1. A method for diagnosing asthma in a subject, comprising the steps of:
a) measuring the gene expression profile(s) of at least one of the genes in the asthma gene panel in a nasal swab/scraping/brushing/wash/sponge collected from the subject;
b) performing classification analysis on the gene counts obtained from the gene expression profile(s);
c) comparing the probability output obtained from the classification analysis to the optimal classification threshold; and
d) identifying the subject as (i) having asthma when the probability output is greater than or equal to the optimal classification threshold or (ii) not having asthma when the probability output is less than the optimal classification threshold.

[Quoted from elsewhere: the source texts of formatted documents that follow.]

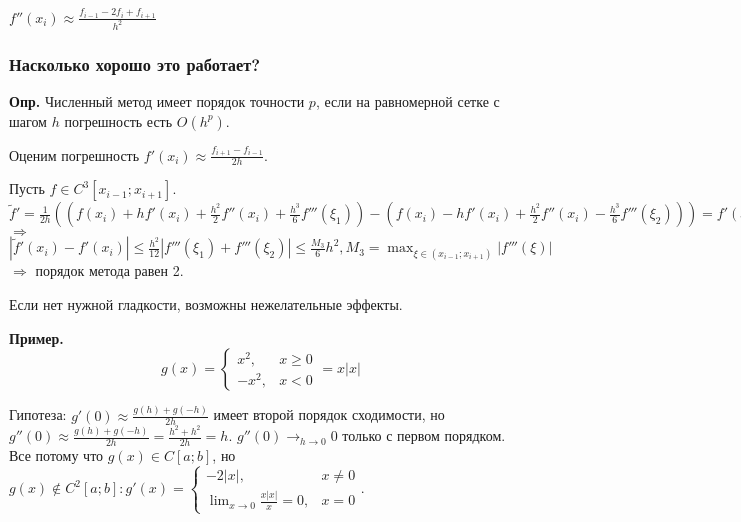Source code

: $ f''(x_i) \approx \frac{f_{i-1} - 2 f_i + f_{i+1}}{h^2} $

\subsubsection{Насколько хорошо это работает?}

\textbf{Опр.}
Численный метод имеет порядок точности $p$, если на равномерной сетке с шагом $h$ погрешность есть $O(h^p)$.

Оценим погрешность $ f'(x_i) \approx \frac{f_{i+1} - f_{i-1}}{2h} $.

Пусть $ f \in C^3[x_{i-1}; x_{i+1}] $. $ \tilde{f}' = \frac{1}{2h} (
    (f(x_i) + h f'(x_i) + \frac{h^2}{2} f''(x_i) + \frac{h^3}{6} f'''(\xi_1)) - 
    (f(x_i) - h f'(x_i) + \frac{h^2}{2} f''(x_i) - \frac{h^3}{6} f'''(\xi_2)) 
) = f'(x_i) + \frac{h^2}{12} (
    f'''(\xi_1) + f'''(\xi_2)
); \xi_1, \xi_2 \in (x_{i-1}; x_{i+1}) $ $\Rightarrow$
$ | \tilde{f}'(x_i) - f'(x_i) | \leq \frac{h^2}{12} | f'''(\xi_1) + f'''(\xi_2) | \leq \frac{M_3}{6} h^2, M_3 = \max_{\xi \in (x_{i-1}; x_{i+1})} | f'''(\xi) | $ 
$\Rightarrow$ порядок метода равен 2.

Если нет нужной гладкости, возможны нежелательные эффекты.

\textbf{Пример.}
\begin{equation}
    g(x) = \begin{cases}
        x^2, & x \geq 0\\
        -x^2, & x < 0 
    \end{cases} = x |x|
\end{equation}

Гипотеза: $ g'(0) \approx \frac{g(h) + g(-h)}{2h} $ имеет второй порядок сходимости, но $ g''(0) \approx \frac{g(h) + g(-h)}{2h} = \frac{h^2 + h^2}{2h} = h $. $ g''(0) \to_{h \to 0} 0 $ только с первом порядком. Все потому что $ g(x) \in C[a; b] $, но $ g(x) \notin C^2 [a; b] : g'(x) = \begin{cases}
    -2 |x|, & x \not = 0 \\
    \lim_{x \to 0} \frac{x |x|}{x} = 0, & x = 0
\end{cases} $.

2. A method for detection of asthma in a subject, comprising the steps of:
a) measuring the gene expression profile(s) of at least one of the genes in the asthma gene panel in a nasal swab/scraping/brushing/wash/sponge collected from the subject;
b) performing classification analysis on the gene counts obtained from the gene expression profile(s);
c) comparing the probability output obtained from the classification analysis to the optimal classification threshold; and
d) identifying the subject as (i) having asthma when the probability output is greater than or equal to the optimal classification threshold or (ii) not having asthma when the probability output is less than the optimal classification threshold.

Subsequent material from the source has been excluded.